Prompt ::
Show each line of the entries below in which the word "common" appears.
Extracted information Start Marker
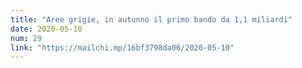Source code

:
 ```yaml
---
title: "Aree grigie, in autunno il primo bando da 1,1 miliardi"
date: 2020-05-10
num: 29
link: "https://mailchi.mp/16bf3798da06/2020-05-10"
---
```

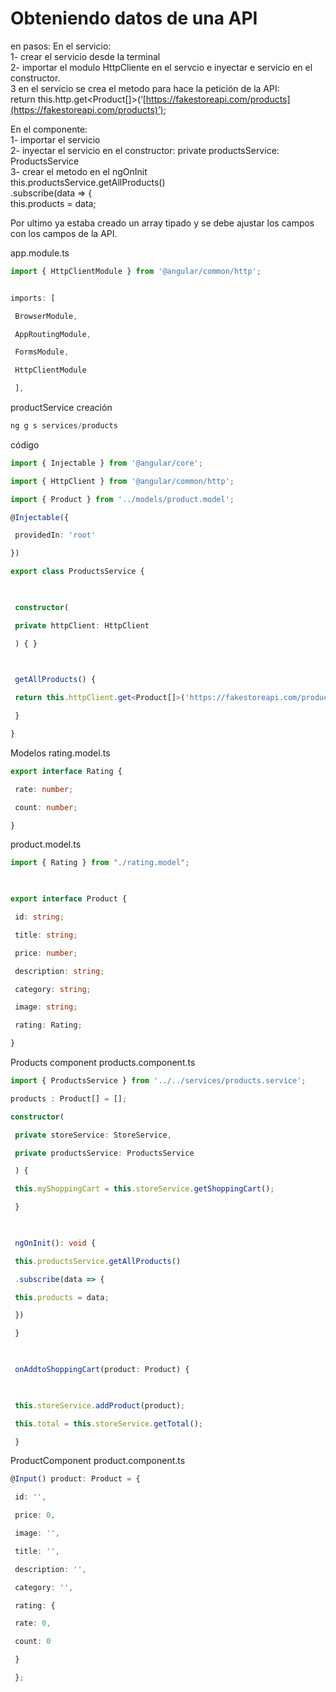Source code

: # Obteniendo datos de una API
en pasos:
En el servicio:  
1- crear el servicio desde la terminal  
2- importar el modulo HttpCliente en el servcio e inyectar e servicio en el constructor.  
3 en el servicio se crea el metodo para hace la petición de la API:  
return this.http.get<Product[]>(‘[https://fakestoreapi.com/products](https://fakestoreapi.com/products)’);

En el componente:  
1- importar el servicio  
2- inyectar el servicio en el constructor: private productsService: ProductsService  
3- crear el metodo en el ngOnInit  
this.productsService.getAllProducts()  
.subscribe(data => {  
this.products = data;

Por ultimo ya estaba creado un array tipado y se debe ajustar los campos con los campos de la API.

app.module.ts
```ts
import { HttpClientModule } from '@angular/common/http';


imports: [

 BrowserModule,

 AppRoutingModule,

 FormsModule,

 HttpClientModule

 ],
```

productService
creación
```ts
ng g s services/products
```

código
```ts
import { Injectable } from '@angular/core';

import { HttpClient } from '@angular/common/http';

import { Product } from '../models/product.model';

@Injectable({

 providedIn: 'root'

})

export class ProductsService {

  

 constructor(

 private httpClient: HttpClient

 ) { }

  

 getAllProducts() {

 return this.httpClient.get<Product[]>('https://fakestoreapi.com/products');

 }

}
```

Modelos
rating.model.ts
```ts
export interface Rating {

 rate: number;

 count: number;

}
```

product.model.ts
```ts
import { Rating } from "./rating.model";

  

export interface Product {

 id: string;

 title: string;

 price: number;

 description: string;

 category: string;

 image: string;

 rating: Rating;

}
```



Products component
products.component.ts
```ts
import { ProductsService } from '../../services/products.service';

products : Product[] = [];

constructor(

 private storeService: StoreService,

 private productsService: ProductsService

 ) {

 this.myShoppingCart = this.storeService.getShoppingCart();

 }

  

 ngOnInit(): void {

 this.productsService.getAllProducts()

 .subscribe(data => {

 this.products = data;

 })

 }

  

 onAddtoShoppingCart(product: Product) {

  

 this.storeService.addProduct(product);

 this.total = this.storeService.getTotal();

 }

```


ProductComponent
product.component.ts

```ts
@Input() product: Product = {

 id: '',

 price: 0,

 image: '',

 title: '',

 description: '',

 category: '',

 rating: {

 rate: 0,

 count: 0

 }

 };
```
Extracted information End Marker
Task result ::
import { HttpClientModule } from '@angular/common/http';
import { HttpClient } from '@angular/common/http';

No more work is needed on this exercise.